• **Task**
Only the pictures are to be omitted; everything else in the listing must be reproduced exactly.

————

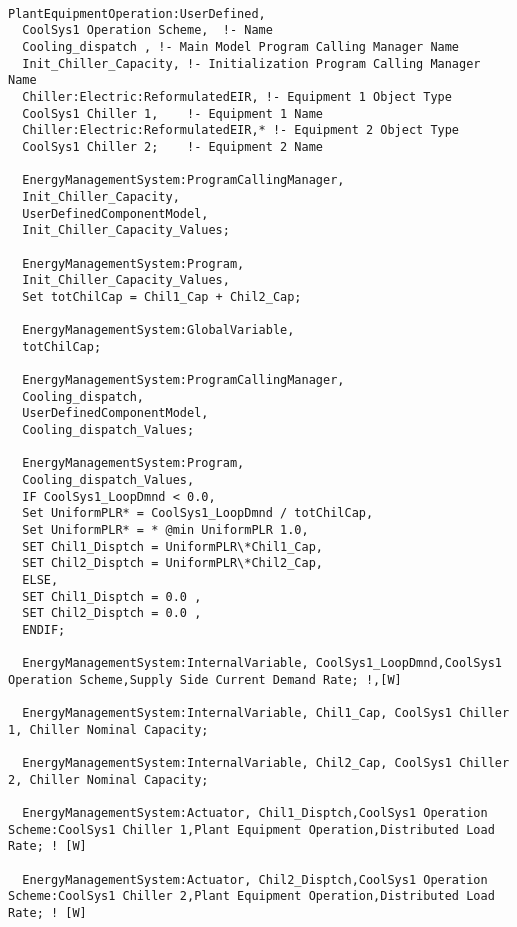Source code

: \begin{lstlisting}

PlantEquipmentOperation:UserDefined,
  CoolSys1 Operation Scheme,  !- Name
  Cooling_dispatch , !- Main Model Program Calling Manager Name
  Init_Chiller_Capacity, !- Initialization Program Calling Manager Name
  Chiller:Electric:ReformulatedEIR, !- Equipment 1 Object Type
  CoolSys1 Chiller 1,    !- Equipment 1 Name
  Chiller:Electric:ReformulatedEIR,* !- Equipment 2 Object Type
  CoolSys1 Chiller 2;    !- Equipment 2 Name

  EnergyManagementSystem:ProgramCallingManager,
  Init_Chiller_Capacity,
  UserDefinedComponentModel,
  Init_Chiller_Capacity_Values;

  EnergyManagementSystem:Program,
  Init_Chiller_Capacity_Values,
  Set totChilCap = Chil1_Cap + Chil2_Cap;

  EnergyManagementSystem:GlobalVariable,
  totChilCap;

  EnergyManagementSystem:ProgramCallingManager,
  Cooling_dispatch,
  UserDefinedComponentModel,
  Cooling_dispatch_Values;

  EnergyManagementSystem:Program,
  Cooling_dispatch_Values,
  IF CoolSys1_LoopDmnd < 0.0,
  Set UniformPLR* = CoolSys1_LoopDmnd / totChilCap,
  Set UniformPLR* = * @min UniformPLR 1.0,
  SET Chil1_Disptch = UniformPLR\*Chil1_Cap,
  SET Chil2_Disptch = UniformPLR\*Chil2_Cap,
  ELSE,
  SET Chil1_Disptch = 0.0 ,
  SET Chil2_Disptch = 0.0 ,
  ENDIF;

  EnergyManagementSystem:InternalVariable, CoolSys1_LoopDmnd,CoolSys1 Operation Scheme,Supply Side Current Demand Rate; !,[W]

  EnergyManagementSystem:InternalVariable, Chil1_Cap, CoolSys1 Chiller 1, Chiller Nominal Capacity;

  EnergyManagementSystem:InternalVariable, Chil2_Cap, CoolSys1 Chiller 2, Chiller Nominal Capacity;

  EnergyManagementSystem:Actuator, Chil1_Disptch,CoolSys1 Operation Scheme:CoolSys1 Chiller 1,Plant Equipment Operation,Distributed Load Rate; ! [W]

  EnergyManagementSystem:Actuator, Chil2_Disptch,CoolSys1 Operation Scheme:CoolSys1 Chiller 2,Plant Equipment Operation,Distributed Load Rate; ! [W]
\end{lstlisting}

————

• **Finished task**
Source code

: \begin{lstlisting}

PlantEquipmentOperation:UserDefined,
  CoolSys1 Operation Scheme,  !- Name
  Cooling_dispatch , !- Main Model Program Calling Manager Name
  Init_Chiller_Capacity, !- Initialization Program Calling Manager Name
  Chiller:Electric:ReformulatedEIR, !- Equipment 1 Object Type
  CoolSys1 Chiller 1,    !- Equipment 1 Name
  Chiller:Electric:ReformulatedEIR,* !- Equipment 2 Object Type
  CoolSys1 Chiller 2;    !- Equipment 2 Name

  EnergyManagementSystem:ProgramCallingManager,
  Init_Chiller_Capacity,
  UserDefinedComponentModel,
  Init_Chiller_Capacity_Values;

  EnergyManagementSystem:Program,
  Init_Chiller_Capacity_Values,
  Set totChilCap = Chil1_Cap + Chil2_Cap;

  EnergyManagementSystem:GlobalVariable,
  totChilCap;

  EnergyManagementSystem:ProgramCallingManager,
  Cooling_dispatch,
  UserDefinedComponentModel,
  Cooling_dispatch_Values;

  EnergyManagementSystem:Program,
  Cooling_dispatch_Values,
  IF CoolSys1_LoopDmnd < 0.0,
  Set UniformPLR* = CoolSys1_LoopDmnd / totChilCap,
  Set UniformPLR* = * @min UniformPLR 1.0,
  SET Chil1_Disptch = UniformPLR\*Chil1_Cap,
  SET Chil2_Disptch = UniformPLR\*Chil2_Cap,
  ELSE,
  SET Chil1_Disptch = 0.0 ,
  SET Chil2_Disptch = 0.0 ,
  ENDIF;

  EnergyManagementSystem:InternalVariable, CoolSys1_LoopDmnd,CoolSys1 Operation Scheme,Supply Side Current Demand Rate; !,[W]

  EnergyManagementSystem:InternalVariable, Chil1_Cap, CoolSys1 Chiller 1, Chiller Nominal Capacity;

  EnergyManagementSystem:InternalVariable, Chil2_Cap, CoolSys1 Chiller 2, Chiller Nominal Capacity;

  EnergyManagementSystem:Actuator, Chil1_Disptch,CoolSys1 Operation Scheme:CoolSys1 Chiller 1,Plant Equipment Operation,Distributed Load Rate; ! [W]

  EnergyManagementSystem:Actuator, Chil2_Disptch,CoolSys1 Operation Scheme:CoolSys1 Chiller 2,Plant Equipment Operation,Distributed Load Rate; ! [W]
\end{lstlisting}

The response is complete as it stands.